• Exercise:
In the entries below, find each line where the word "serves" appears and give only the total count of such lines.

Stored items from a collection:
========

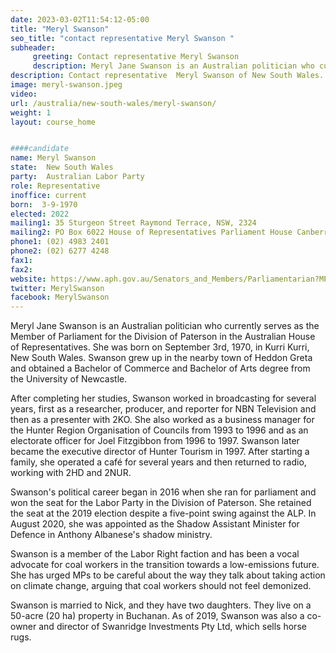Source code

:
 ```yaml
---
date: 2023-03-02T11:54:12-05:00
title: "Meryl Swanson"
seo_title: "contact representative Meryl Swanson "
subheader:
     greeting: Contact representative Meryl Swanson
     description: Meryl Jane Swanson is an Australian politician who currently serves as the Member of Parliament for the Division of Paterson in the Australian House of Representatives.
description: Contact representative  Meryl Swanson of New South Wales. Contact information for  Meryl Swanson includes email address, phone number, and mailing address.
image: meryl-swanson.jpeg
video:
url: /australia/new-south-wales/meryl-swanson/
weight: 1
layout: course_home


####candidate
name: Meryl Swanson
state:	New South Wales
party:	Australian Labor Party
role: Representative
inoffice: current
born:  3-9-1970
elected: 2022
mailing1: 35 Sturgeon Street Raymond Terrace, NSW, 2324
mailing2: PO Box 6022 House of Representatives Parliament House Canberra ACT 2600
phone1: (02) 4983 2401
phone2: (02) 6277 4248
fax1:
fax2:
website: https://www.aph.gov.au/Senators_and_Members/Parliamentarian?MPID=264170
twitter: MerylSwanson
facebook: MerylSwanson
---
```



Meryl Jane Swanson is an Australian politician who currently serves as the Member of Parliament for the Division of Paterson in the Australian House of Representatives. She was born on September 3rd, 1970, in Kurri Kurri, New South Wales. Swanson grew up in the nearby town of Heddon Greta and obtained a Bachelor of Commerce and Bachelor of Arts degree from the University of Newcastle.

After completing her studies, Swanson worked in broadcasting for several years, first as a researcher, producer, and reporter for NBN Television and then as a presenter with 2KO. She also worked as a business manager for the Hunter Region Organisation of Councils from 1993 to 1996 and as an electorate officer for Joel Fitzgibbon from 1996 to 1997. Swanson later became the executive director of Hunter Tourism in 1997. After starting a family, she operated a café for several years and then returned to radio, working with 2HD and 2NUR.

Swanson's political career began in 2016 when she ran for parliament and won the seat for the Labor Party in the Division of Paterson. She retained the seat at the 2019 election despite a five-point swing against the ALP. In August 2020, she was appointed as the Shadow Assistant Minister for Defence in Anthony Albanese's shadow ministry.

Swanson is a member of the Labor Right faction and has been a vocal advocate for coal workers in the transition towards a low-emissions future. She has urged MPs to be careful about the way they talk about taking action on climate change, arguing that coal workers should not feel demonized.

Swanson is married to Nick, and they have two daughters. They live on a 50-acre (20 ha) property in Buchanan. As of 2019, Swanson was also a co-owner and director of Swanridge Investments Pty Ltd, which sells horse rugs.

========

• Solution for this task:
2